## Brief
Copy the data below. Keep every line exactly as it is.

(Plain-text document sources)

Content starts

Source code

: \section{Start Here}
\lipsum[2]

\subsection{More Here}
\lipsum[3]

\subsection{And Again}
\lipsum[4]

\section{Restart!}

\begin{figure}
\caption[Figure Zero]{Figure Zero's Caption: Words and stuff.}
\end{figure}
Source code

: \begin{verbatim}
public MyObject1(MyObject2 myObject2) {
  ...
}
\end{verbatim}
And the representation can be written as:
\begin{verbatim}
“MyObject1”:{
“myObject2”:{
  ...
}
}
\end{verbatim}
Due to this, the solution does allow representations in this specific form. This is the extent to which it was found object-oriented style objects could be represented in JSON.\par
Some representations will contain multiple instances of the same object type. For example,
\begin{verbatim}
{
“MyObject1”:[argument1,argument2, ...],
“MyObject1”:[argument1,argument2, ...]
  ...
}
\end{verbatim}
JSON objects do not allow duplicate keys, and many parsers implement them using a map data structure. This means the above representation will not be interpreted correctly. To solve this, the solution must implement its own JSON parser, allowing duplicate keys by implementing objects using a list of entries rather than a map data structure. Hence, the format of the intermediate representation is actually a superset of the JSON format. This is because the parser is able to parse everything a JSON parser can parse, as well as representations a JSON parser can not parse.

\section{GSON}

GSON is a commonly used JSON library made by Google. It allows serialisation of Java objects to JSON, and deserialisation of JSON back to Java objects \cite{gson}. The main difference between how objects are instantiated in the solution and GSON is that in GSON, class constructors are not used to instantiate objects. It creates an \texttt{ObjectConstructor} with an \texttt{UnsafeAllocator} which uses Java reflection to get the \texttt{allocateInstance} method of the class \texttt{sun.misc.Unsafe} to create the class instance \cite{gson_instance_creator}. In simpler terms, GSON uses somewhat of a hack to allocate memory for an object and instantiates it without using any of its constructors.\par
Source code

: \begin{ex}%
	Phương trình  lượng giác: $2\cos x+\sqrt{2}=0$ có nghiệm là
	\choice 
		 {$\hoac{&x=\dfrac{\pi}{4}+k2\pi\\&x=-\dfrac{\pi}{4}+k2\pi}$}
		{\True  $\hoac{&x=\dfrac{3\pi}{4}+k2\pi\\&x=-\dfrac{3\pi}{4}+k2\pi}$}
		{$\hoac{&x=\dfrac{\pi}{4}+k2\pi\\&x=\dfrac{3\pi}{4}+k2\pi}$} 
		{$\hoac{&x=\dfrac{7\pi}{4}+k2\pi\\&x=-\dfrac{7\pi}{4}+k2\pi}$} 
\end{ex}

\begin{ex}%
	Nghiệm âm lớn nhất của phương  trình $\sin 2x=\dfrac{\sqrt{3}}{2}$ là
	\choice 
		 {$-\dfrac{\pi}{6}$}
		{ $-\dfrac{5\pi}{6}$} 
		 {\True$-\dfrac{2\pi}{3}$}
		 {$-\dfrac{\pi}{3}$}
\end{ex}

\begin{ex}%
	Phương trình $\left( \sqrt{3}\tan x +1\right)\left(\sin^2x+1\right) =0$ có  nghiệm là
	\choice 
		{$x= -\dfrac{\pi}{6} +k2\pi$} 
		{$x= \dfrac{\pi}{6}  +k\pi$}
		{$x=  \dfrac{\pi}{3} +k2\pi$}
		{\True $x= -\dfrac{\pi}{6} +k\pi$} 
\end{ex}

Content ends

## Answer to this problem
Source code

: \section{Start Here}
\lipsum[2]

\subsection{More Here}
\lipsum[3]

\subsection{And Again}
\lipsum[4]

\section{Restart!}

\begin{figure}
\caption[Figure Zero]{Figure Zero's Caption: Words and stuff.}
\end{figure}
Source code

: \begin{verbatim}
public MyObject1(MyObject2 myObject2) {
  ...
}
\end{verbatim}
And the representation can be written as:
\begin{verbatim}
“MyObject1”:{
“myObject2”:{
  ...
}
}
\end{verbatim}
Due to this, the solution does allow representations in this specific form. This is the extent to which it was found object-oriented style objects could be represented in JSON.\par
Some representations will contain multiple instances of the same object type. For example,
\begin{verbatim}
{
“MyObject1”:[argument1,argument2, ...],
“MyObject1”:[argument1,argument2, ...]
  ...
}
\end{verbatim}
JSON objects do not allow duplicate keys, and many parsers implement them using a map data structure. This means the above representation will not be interpreted correctly. To solve this, the solution must implement its own JSON parser, allowing duplicate keys by implementing objects using a list of entries rather than a map data structure. Hence, the format of the intermediate representation is actually a superset of the JSON format. This is because the parser is able to parse everything a JSON parser can parse, as well as representations a JSON parser can not parse.

\section{GSON}

GSON is a commonly used JSON library made by Google. It allows serialisation of Java objects to JSON, and deserialisation of JSON back to Java objects \cite{gson}. The main difference between how objects are instantiated in the solution and GSON is that in GSON, class constructors are not used to instantiate objects. It creates an \texttt{ObjectConstructor} with an \texttt{UnsafeAllocator} which uses Java reflection to get the \texttt{allocateInstance} method of the class \texttt{sun.misc.Unsafe} to create the class instance \cite{gson_instance_creator}. In simpler terms, GSON uses somewhat of a hack to allocate memory for an object and instantiates it without using any of its constructors.\par
Source code

: \begin{ex}%
	Phương trình  lượng giác: $2\cos x+\sqrt{2}=0$ có nghiệm là
	\choice 
		 {$\hoac{&x=\dfrac{\pi}{4}+k2\pi\\&x=-\dfrac{\pi}{4}+k2\pi}$}
		{\True  $\hoac{&x=\dfrac{3\pi}{4}+k2\pi\\&x=-\dfrac{3\pi}{4}+k2\pi}$}
		{$\hoac{&x=\dfrac{\pi}{4}+k2\pi\\&x=\dfrac{3\pi}{4}+k2\pi}$} 
		{$\hoac{&x=\dfrac{7\pi}{4}+k2\pi\\&x=-\dfrac{7\pi}{4}+k2\pi}$} 
\end{ex}

\begin{ex}%
	Nghiệm âm lớn nhất của phương  trình $\sin 2x=\dfrac{\sqrt{3}}{2}$ là
	\choice 
		 {$-\dfrac{\pi}{6}$}
		{ $-\dfrac{5\pi}{6}$} 
		 {\True$-\dfrac{2\pi}{3}$}
		 {$-\dfrac{\pi}{3}$}
\end{ex}

\begin{ex}%
	Phương trình $\left( \sqrt{3}\tan x +1\right)\left(\sin^2x+1\right) =0$ có  nghiệm là
	\choice 
		{$x= -\dfrac{\pi}{6} +k2\pi$} 
		{$x= \dfrac{\pi}{6}  +k\pi$}
		{$x=  \dfrac{\pi}{3} +k2\pi$}
		{\True $x= -\dfrac{\pi}{6} +k\pi$} 
\end{ex}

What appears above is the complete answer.